In a later paper Gibb (2011) critically evaluates the affordable housing policies in Scotland. He acknowledges that Scottish housing policy is devolved, but the wider context remains in large part set by Her Majesty’s Treasury and the UK government (Gibb, 2011: p. 358). As a result of the financial crisis, capital housing grants for Scottish housing associations to spend on new build have been significantly reduced from £67,000 to £40,000 per housing unit. Gibb (2011) questions whether in the wake of reduced grant levels ‘housing associations can remain genuinely social in terms of rent levels’ (p. 362); as a result of this, the housing association sector appears to be moving into an uncertain future. He predicts that some housing associations would forge partnerships with pension funds or private sector partners, whereas others might inevitably become a target for consolidation or takeover. Gibb (2011) concludes that housing associations are the main ‘losers’ (p. 365), as they will have to redesign their business models to reflect grant reductions. Even though the paper is written in the Scottish context, it appears to portray an austere picture of the situation in which housing associations in the UK find themselves.
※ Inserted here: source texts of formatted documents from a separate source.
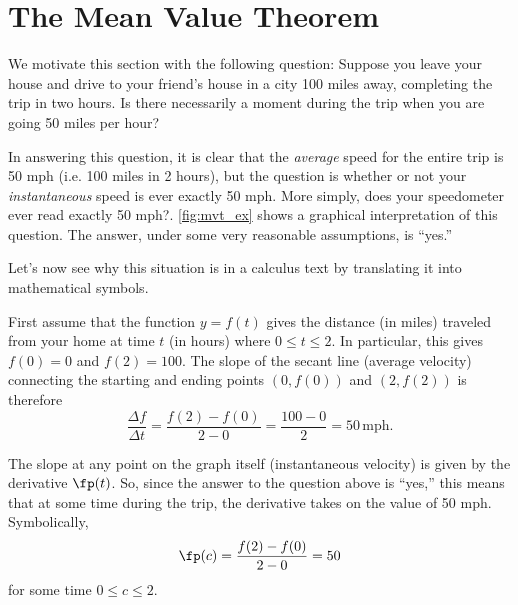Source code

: \section{The Mean Value Theorem}\label{sec:mvt}

We motivate this section with the following question: Suppose you leave your house and drive to your friend's house in a city 100 miles away, completing the trip in two hours.  Is there necessarily a moment during the trip when you are going 50 miles per hour?

In answering this question, it is clear that the \emph{average} speed for the entire trip is 50 mph (i.e. 100 miles in 2 hours), but the question is whether or not your \emph{instantaneous} speed is ever exactly 50 mph. More simply, does your speedometer ever read exactly 50 mph?.  \autoref{fig:mvt_ex} shows a graphical interpretation of this question.  The answer, under some very reasonable assumptions, is ``yes.''


Let's now see why this situation is in a calculus text by translating it into mathematical symbols.\bigbreak

First assume that the function $y = f(t)$ gives the distance (in miles) traveled from your home at time $t$ (in hours) where $0\le t\le 2$.  In particular, this gives $f(0)=0$ and $f(2)=100$.  The slope of the secant line (average velocity) connecting the starting and ending points $(0,f(0))$ and $(2,f(2))$ is therefore 
\[
\frac{\Delta f}{\Delta t} = \frac{f(2)-f(0)}{2-0} = \frac{100-0}{2} = 50 \, \text{mph}.
\]

The slope at any point on the graph itself (instantaneous velocity) is given by the derivative $\fp(t)$.  So, since the answer to the question above is ``yes,'' this means that at some time during the trip, the derivative takes on the value of 50 mph.  Symbolically, 
\[\fp(c) = \frac{f(2)-f(0)}{2-0} = 50\]
for some time $0\le c \le 2.$\bigskip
In summary, the studies discussed in this section highlight the potential impact of the economic situation in the UK and the housing-related decisions taken by the present government. It seems that a lack of resources – that is, grants and capital funding for new build – would affect housing officials and their tenants. The ability to influence the housing agenda and to make efficiency savings through economies of scale appears to be driving housing association mergers, as noted in the previous section. Additional financial pressures and the emergence of strategic alliances as discussed in this section indicate that housing association mergers are expected to continue. Therefore, by exploring the role of coaching and mentoring in housing association mergers and transformational change, this study seeks to inform housing officials as well as coaching and mentoring practitioners. Coaching and mentoring, with reference to this study, are discussed in the next section.

5. Coaching in Context

There are various definitions of the coaching process as perceived by different researchers. Grant (2001) points out that the definitions vary in their degree of clarity and succinctness. Joo (2005: p. 468), after reviewing all the definitions in previous literature, defined coaching as ‘a process of a one-on-one relationship between a professional coach and an executive (coachee) for the purpose of enhancing the coachee’s behavioural change through self-awareness and learning, and thus ultimately for the success of [the] individual and [the] organization’. Hamlin et al. (2008) reviewed empirical literature associated with coaching using a neo-empiricist stance and critical realist ontology. They collated definitions of coaching, mainly taken from two studies carried out by Grant (2001) and Joo (2005), and additional definitions they came across from their own literature research. These definitions differ in terms of the complexity and comprehensiveness of the coaching process. Hamlin et al. (2008) listed thirty-seven coaching definitions, but in my view, just eight of these definitions capture the breadth of coaching activities such as empowerment, performance enhancement, transformation, self-directed learning and personal growth that are considered relevant for this study. These eight definitions are shown in Table 2.1. As presented by Hamlin et al. (2008), the bold refers to the intention and purpose, whereas the italics refer to the coaching process.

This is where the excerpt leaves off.